JAKARTA, GRESNEWS.COM - Produk udang asal Thailand dilarang memasuki pasar internasional, khususnya Amerika Serikat, Inggris dan negara-negara Eropa lainnya. Hal ini terjadi seiring ditemukannya fakta bahwa Charoen Phokpand Foods menggunakan pakan hasil perbudakan dalam sistem produksinya. Sedikitnya 20 pekerja di kapal perikanan Thailand meninggal dunia akibat praktek perbudakan ini.

Harian Inggris The Guardian, dalam beritanya tanggal 10 Juni kemarin mencatat, sedikitnya 15 buruh migran asal Myanmar dan Kamboja diperdagangkan dengan harga sebesar Rp4 juta. Praktek perbudakan yang dijalankan di Thailand berlangsung dalam rupa: (1) bekerja selama 20 jam; (2) pemukulan; (3) penyiksaan; dan (4) pembunuhan.

Senada dengan fakta tersebut di atas, Globefish dalam laporan resminya di bulan Juni 2014 menyebutkan bahwa 3 perusahaan udang terbesar di Thailand menghentikan industri pengolahannya dikarenakan kekurangan bahan baku. Ketiga perusahaan tersebut adalah The PTN Group, Narong Seafoods dan Charoen Pokphand (CP) Foods. Laporan tersebut juga menyatakan bahwa Charoen Phokpand Foods telah memberhentikan 1.200 tenaga kerjanya selama kuartal pertama 2014 dan memindahkan usahanya ke Vietnam sejak Februari 2014.

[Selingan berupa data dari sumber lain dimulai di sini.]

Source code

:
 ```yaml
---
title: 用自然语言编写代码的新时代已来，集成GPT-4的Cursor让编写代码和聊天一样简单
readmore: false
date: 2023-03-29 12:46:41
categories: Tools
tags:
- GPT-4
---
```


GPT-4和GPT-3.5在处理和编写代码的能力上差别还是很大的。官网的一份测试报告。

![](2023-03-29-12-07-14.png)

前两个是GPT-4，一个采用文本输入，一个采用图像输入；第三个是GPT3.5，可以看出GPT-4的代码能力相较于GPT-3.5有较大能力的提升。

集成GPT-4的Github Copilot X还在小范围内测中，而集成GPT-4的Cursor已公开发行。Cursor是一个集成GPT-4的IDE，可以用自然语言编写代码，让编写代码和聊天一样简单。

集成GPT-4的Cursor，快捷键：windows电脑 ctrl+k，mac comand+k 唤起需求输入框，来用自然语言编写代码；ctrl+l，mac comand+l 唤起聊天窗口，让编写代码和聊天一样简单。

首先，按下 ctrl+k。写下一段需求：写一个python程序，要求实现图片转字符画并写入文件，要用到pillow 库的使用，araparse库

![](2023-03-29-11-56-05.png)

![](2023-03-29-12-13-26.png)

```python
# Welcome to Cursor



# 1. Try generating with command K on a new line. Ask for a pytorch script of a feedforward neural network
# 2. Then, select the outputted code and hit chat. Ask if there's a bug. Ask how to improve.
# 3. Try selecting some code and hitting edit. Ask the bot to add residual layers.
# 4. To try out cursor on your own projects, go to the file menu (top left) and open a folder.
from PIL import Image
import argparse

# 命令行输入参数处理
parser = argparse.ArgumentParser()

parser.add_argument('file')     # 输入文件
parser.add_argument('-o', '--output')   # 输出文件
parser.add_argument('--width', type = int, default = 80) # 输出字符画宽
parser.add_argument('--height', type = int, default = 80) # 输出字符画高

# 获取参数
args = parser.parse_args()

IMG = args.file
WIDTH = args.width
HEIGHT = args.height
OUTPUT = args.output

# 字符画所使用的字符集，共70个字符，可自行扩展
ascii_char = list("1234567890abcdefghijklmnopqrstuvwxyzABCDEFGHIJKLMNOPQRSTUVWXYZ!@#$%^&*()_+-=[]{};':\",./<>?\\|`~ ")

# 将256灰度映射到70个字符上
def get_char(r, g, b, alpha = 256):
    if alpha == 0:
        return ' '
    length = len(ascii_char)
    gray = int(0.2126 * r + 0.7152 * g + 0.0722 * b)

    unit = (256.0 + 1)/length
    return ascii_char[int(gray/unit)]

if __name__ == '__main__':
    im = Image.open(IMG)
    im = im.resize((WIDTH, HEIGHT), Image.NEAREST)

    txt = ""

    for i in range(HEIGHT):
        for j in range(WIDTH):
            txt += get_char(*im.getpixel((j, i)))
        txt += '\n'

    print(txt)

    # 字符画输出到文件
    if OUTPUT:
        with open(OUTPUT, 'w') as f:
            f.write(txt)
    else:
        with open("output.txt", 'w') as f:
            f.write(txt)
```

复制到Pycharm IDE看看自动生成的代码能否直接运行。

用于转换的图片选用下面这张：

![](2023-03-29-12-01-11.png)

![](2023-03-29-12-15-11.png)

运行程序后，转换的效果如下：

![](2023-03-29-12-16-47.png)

Sekretaris Jenderal Koalisi Rakyat untuk Keadilan Perikanan (KIARA) Abdul Halim mengatakan, kasus Thailand harus menjadi perhatian pemerintah Indonesia. Apalagi pemberlakuan Masyarakat Ekonomi ASEAN sudah semakin dekat. "Hal terpenting lainnya adalah pemerintah harus mengambil pelajaran dari kasus 2004, di mana produk udang Indonesia diembargo oleh pasar Amerika Serikat dikarenakan aktivitas reekspor dari China," kata Halim dalam siaran persnya yang diterima redaksi Gresnews.com, Selasa (1/7).

Selain Indonesia, Thailand, Ekuador, India, Vietnam dan Brasil juga mengalami hal yang sama. Saat itu, China memanfaatkan pasar Indonesia sebagai jembatan untuk mengekspor produk udangnya ke Amerika Serikat. Akibatnya, pada pertengahan Januari 2004, beberapa peti kemas udang dari Indonesia ditolak di Amerika Serikat dikarenakan bukan produksi Indonesia. "Komoditas itu sebelumnya diimpor dari China, lalu direekspor ke AS," kata Halim menambahkan.

Atas dasar itulah, KIARA dan Pusat Kajian Pembangunan Kelautan dan Peradaban Maritim (PK2PM) mendesak pemerintah Indonesia, khususnya Kementerian Kelautan dan Perikanan dan Kementerian Perdagangan untuk proaktif mengantisipasi ancaman embargo tersebut, dengan melakukan berbagai langkah antisipatif.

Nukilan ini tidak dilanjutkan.